In Africa’s fast paced market, businesses are increasingly judged not only on the quality of their goods and services, but also on the speed and efficiency with which they deliver them. Due to the increasing technical complexity of distributing standard consumer goods, and the globalisation of markets, the link between consumer and vendor has become longer and vastly more complicated. According to data in your blogger’s possession, African market for tourism and logistics software is expected to grow at twice the rate of the overall software market this year, with factors such as mobility, logistics-hub development, e-commerce and the 4G network being the main drivers. Most small and medium sized enterprises still have the potential to utilise software that would improve their productivity and efficiency.The tourism software market in African countries like Egypt, South Africa, Kenya and Nigeria will this year experience twice the growth rate of the total software industry, as local and foreign companies are well-positioned to develop localised products to support domestic demand, as well as to provide after-sales service to businesses.
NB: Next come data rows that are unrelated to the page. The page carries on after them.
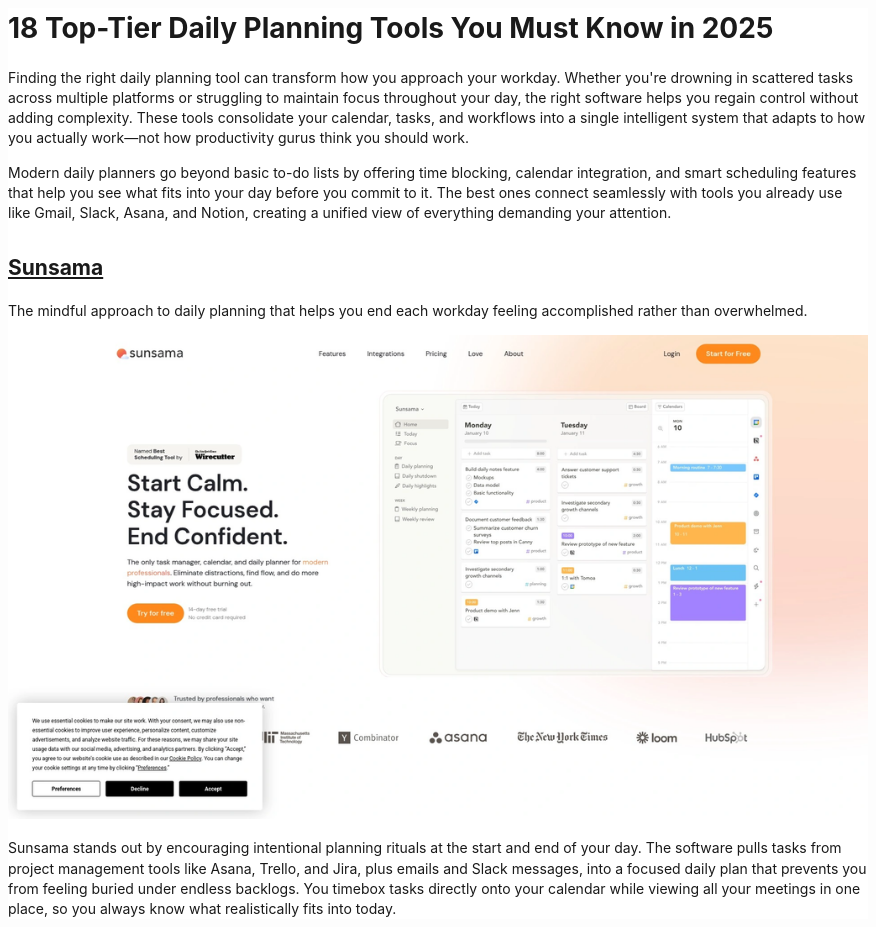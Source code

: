 # 18 Top-Tier Daily Planning Tools You Must Know in 2025

Finding the right daily planning tool can transform how you approach your workday. Whether you're drowning in scattered tasks across multiple platforms or struggling to maintain focus throughout your day, the right software helps you regain control without adding complexity. These tools consolidate your calendar, tasks, and workflows into a single intelligent system that adapts to how you actually work—not how productivity gurus think you should work.

Modern daily planners go beyond basic to-do lists by offering time blocking, calendar integration, and smart scheduling features that help you see what fits into your day before you commit to it. The best ones connect seamlessly with tools you already use like Gmail, Slack, Asana, and Notion, creating a unified view of everything demanding your attention.

## **[Sunsama](https://www.sunsama.com)**

The mindful approach to daily planning that helps you end each workday feeling accomplished rather than overwhelmed.

![Sunsama Screenshot](image/sunsama.webp)


Sunsama stands out by encouraging intentional planning rituals at the start and end of your day. The software pulls tasks from project management tools like Asana, Trello, and Jira, plus emails and Slack messages, into a focused daily plan that prevents you from feeling buried under endless backlogs. You timebox tasks directly onto your calendar while viewing all your meetings in one place, so you always know what realistically fits into today.
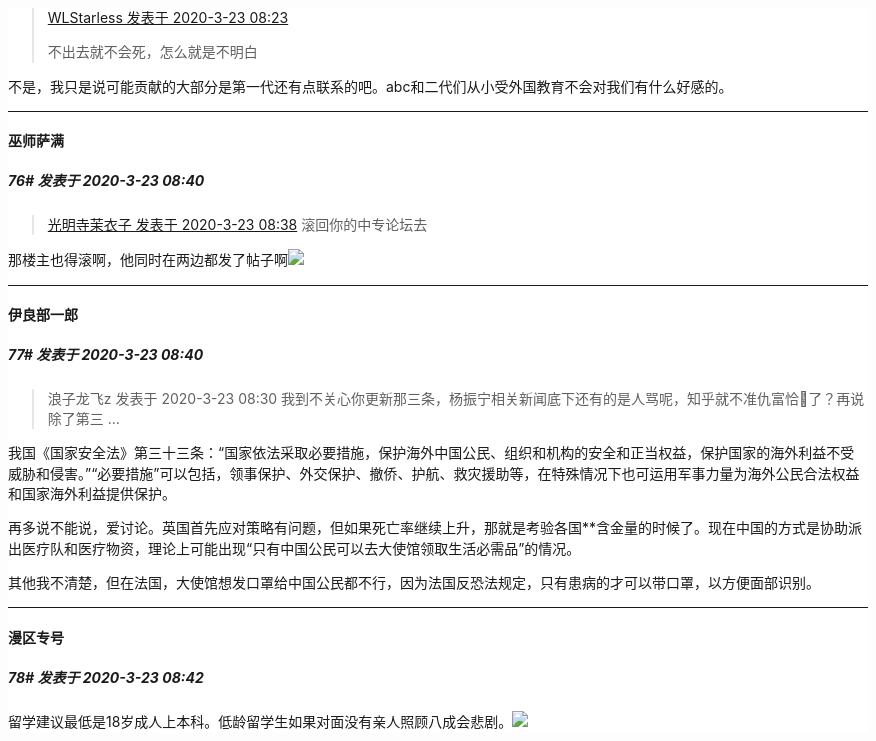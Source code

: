 

<blockquote><a href="httphttps://bbs.saraba1st.com/2b/forum.php?mod=redirect&amp;goto=findpost&amp;pid=46840322&amp;ptid=1920364" target="_blank">WLStarless 发表于 2020-3-23 08:23</a>

不出去就不会死，怎么就是不明白</blockquote>
不是，我只是说可能贡献的大部分是第一代还有点联系的吧。abc和二代们从小受外国教育不会对我们有什么好感的。







-----

####  巫师萨满  
##### 76#       发表于 2020-3-23 08:40



<blockquote><a href="httphttps://bbs.saraba1st.com/2b/forum.php?mod=redirect&amp;goto=findpost&amp;pid=46840453&amp;ptid=1920364" target="_blank">光明寺茉衣子 发表于 2020-3-23 08:38</a>
滚回你的中专论坛去</blockquote>
那楼主也得滚啊，他同时在两边都发了帖子啊<img src="https://static.saraba1st.com/image/smiley/face2017/033.png" referrerpolicy="no-referrer">







-----

####  伊良部一郎  
##### 77#       发表于 2020-3-23 08:40



<blockquote>浪子龙飞z 发表于 2020-3-23 08:30
我到不关心你更新那三条，杨振宁相关新闻底下还有的是人骂呢，知乎就不准仇富恰🍋了？再说除了第三 ...</blockquote>
我国《国家安全法》第三十三条：“国家依法采取必要措施，保护海外中国公民、组织和机构的安全和正当权益，保护国家的海外利益不受威胁和侵害。”“必要措施”可以包括，领事保护、外交保护、撤侨、护航、救灾援助等，在特殊情况下也可运用军事力量为海外公民合法权益和国家海外利益提供保护。


再多说不能说，爱讨论。英国首先应对策略有问题，但如果死亡率继续上升，那就是考验各国**含金量的时候了。现在中国的方式是协助派出医疗队和医疗物资，理论上可能出现“只有中国公民可以去大使馆领取生活必需品”的情况。


其他我不清楚，但在法国，大使馆想发口罩给中国公民都不行，因为法国反恐法规定，只有患病的才可以带口罩，以方便面部识别。







-----

####  漫区专号  
##### 78#       发表于 2020-3-23 08:42




留学建议最低是18岁成人上本科。低龄留学生如果对面没有亲人照顾八成会悲剧。<img src="https://static.saraba1st.com/image/smiley/face2017/001.png" referrerpolicy="no-referrer">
Interestingly, locally developed software will remain cheaper than international products in my own observation. Gone are the days when African businesses depended on non locals for meet software needs. As a result of these factors, local tourism software has by far the majority share of the African market, at around 52 per cent in Nigeria and South Africa while Kenya and Egypt will cross the 50% mark in the next 18 months.Measures taken to support Kenyan tourism sector will also drive business usage of tourism software aimed at improving productivity and the sector’s supply chain.
In Egypt, most SMEs do not utilise software to support their business process by improving their productivity to support customers, who increasingly get the services they need via online channels. There is therefore high potential for Egyptian software firms to provide tourism software to help these operators. Software as a service has good growth potential for the near future in the country.A South Africa logistics-software development company owner recently told your blogger that South Africa’s software development designed for the logistics industry is also cashing in on high growth potential in light of the rising e-commerce trend, with more and more consumers shopping online.She also said that South African operators need their logistics to be finely tuned to demand, so that they do not have to carry too much inventory at any given time. The logistics industry is growing rapidly, both in South Africa and Africa. African countries relies on an expansive transport network of road, rail, air and sea to meet its logistical needs. Occupational pathways range across technical, operational and managerial areas, providing opportunities for graduates from many different disciplines.To manage supply chains, logistics companies use leading edge technology to provide shared resource efficiency and real-time information in conjunction with rapid transaction processing. The internet enables full integration of logistics functions and facilitates e business growth.In Kenya, there have been several recent government and private sector initiatives to develop and support the logistics sector, ranging from support for technology research to funding for industry-based training programs. This has also opened up more opportunities for Kenyan graduates. Many Kenyan organisations now also provide postgraduate qualifications training, creating strong scope for career learning and development.In addition, Kenya’s designs on being the logistics hub of the East and Central African region, coupled with mobile users, executives in terms of making business decisions on the go, and customers ordering products and services online are factors driving the usage of logistics software in the domestic market.
Me think that businesses that provide collaborative services will be an important part of the logistics industry, helping Kenyan and East African companies increase productivity and supporting the competition trend in the digital era.In Port of Mombasa, logistics software in use are now able to provide real-time information for a business and its customers alike. A business can utilise data for analytical purposes, so that it can provide flexibility for logistics services and business on demand.However its not all that rosy as some businesses lacked the necessary information-technology experts to support their business. There is also a lack of awareness of the benefits of utilising IT to support their business, particularly among restaurant and land-transportation operators who ply between Kenya to Uganda, then Rwanda, Kenya to Uganda then South Sudan or Kenya to Ethiopia.Also, in a research am familiar conducted early last year, tourism firms in Africa utilise software packages to run their business, but only less than 2% utilise outsourcing to develop software to support their operations.In the logistics sector, more than three quarter of businesses use software packages, while 9 per cent utilise outsourcing software or hire a local software company to develop a program to support their business.In my view, there’s still much room for local developers to provide software to support tourism and logistics industries. All what is needed are policies to encourage and leverage tourism and logistics businesses to utilise IT and software, in order to improve their productivity and the efficiency of their businesses as a whole.There’s need for African countries to support and encourage the application of technology to various industries, builds a cooperation network between software service providers and entrepreneurs, as well as expanding the market base for the African software industry to compete with the western world software service providers.